Is it true? Are we really to the final chapter of the (not so) infamous Twilight parody? Whatever will we do with ourselves now, other than obsessively rereading the old editions of intense Twilarity and reminiscing about the ghosts of fish sticks past?
Well, you'll have to stick around to find out. This Friday, in celebration of the end of our blogaversary week, I'm unveiling the new parody. And it is made of awesome.
Speaking of the blogaversary, you did enter the drawing, right? All you need to do is comment, and you'll have a chance to win a book of your choice. Awesome? Totally.
So, without further ado, the last installment of la parody de Twilight. Allow me to present to you:
Twilight Parody Edition 11: The Final Fish Stick
Ward sped off down the street, leaving the talent scout with the bulletproof afro standing in the road, gnashing his teeth and trying vainly to get cell reception. Ellba wanted to relax, wanted to believe that now she'd be safe, but one look at Ward's face convinced her that it wasn't going to happen.
She put a hand on his leg to comfort him but quickly withdrew it. It was kind of creepy touching him when he didn't have his scales on. Somehow the odor of fish sticks and sparkle makeup wasn't as pleasant when it was attached to skin.

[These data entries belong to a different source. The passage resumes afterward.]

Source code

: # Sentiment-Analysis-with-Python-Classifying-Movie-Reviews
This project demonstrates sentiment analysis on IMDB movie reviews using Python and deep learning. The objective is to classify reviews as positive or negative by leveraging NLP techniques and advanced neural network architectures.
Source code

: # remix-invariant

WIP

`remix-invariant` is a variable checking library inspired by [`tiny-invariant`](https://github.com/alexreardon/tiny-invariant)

"Where are we going?" she asked.
"I'm taking you to the MAA. Merpire Addicts Anonymous. They're having a meeting across town; you'll be able to hide there while I find that agent and kick his fin."
"His fin?" Her heart leaped into her throat. "You mean he's a merpire too?"
Ward nodded shortly, except that he was actually kind of tall so that adverb makes no sense whatsoever. "And there's no way he'll go into a room full of merpire addicts. Not if he values his life. They get a little violent when they see a merpire."
"How do they know you're a merpire?"
He shrugged uncomfortably. "Our sweat has a particular scent. They call it merjuice. Actually, if you consume enough of it, it'll make you into a merpire."
"That's what makes you smell like fish sticks and sparkle makeup, right?"
He didn't answer, just pulled up in front of the hotel where the MAA meeting was taking place, dumped her unceremoniously on the pavement, and gave her a hurried kiss goodbye. From inside the hotel, Ellba could hear the screams of "Merjuice! Merjuice!" and a group of women came running out of the hotel at full speed just as Ward's car sped away. They all wore little nametags in the shape of merpires;
Kristy grabbed her left arm and
Megan her left. A petite little thing named
Kiersten took her left leg, and another named
Natalie (who wore orange shorts that would make Richard Simmons swoon with envy) took her right. Someone at the back of the crowd yelled, "Lick her! Lick her!"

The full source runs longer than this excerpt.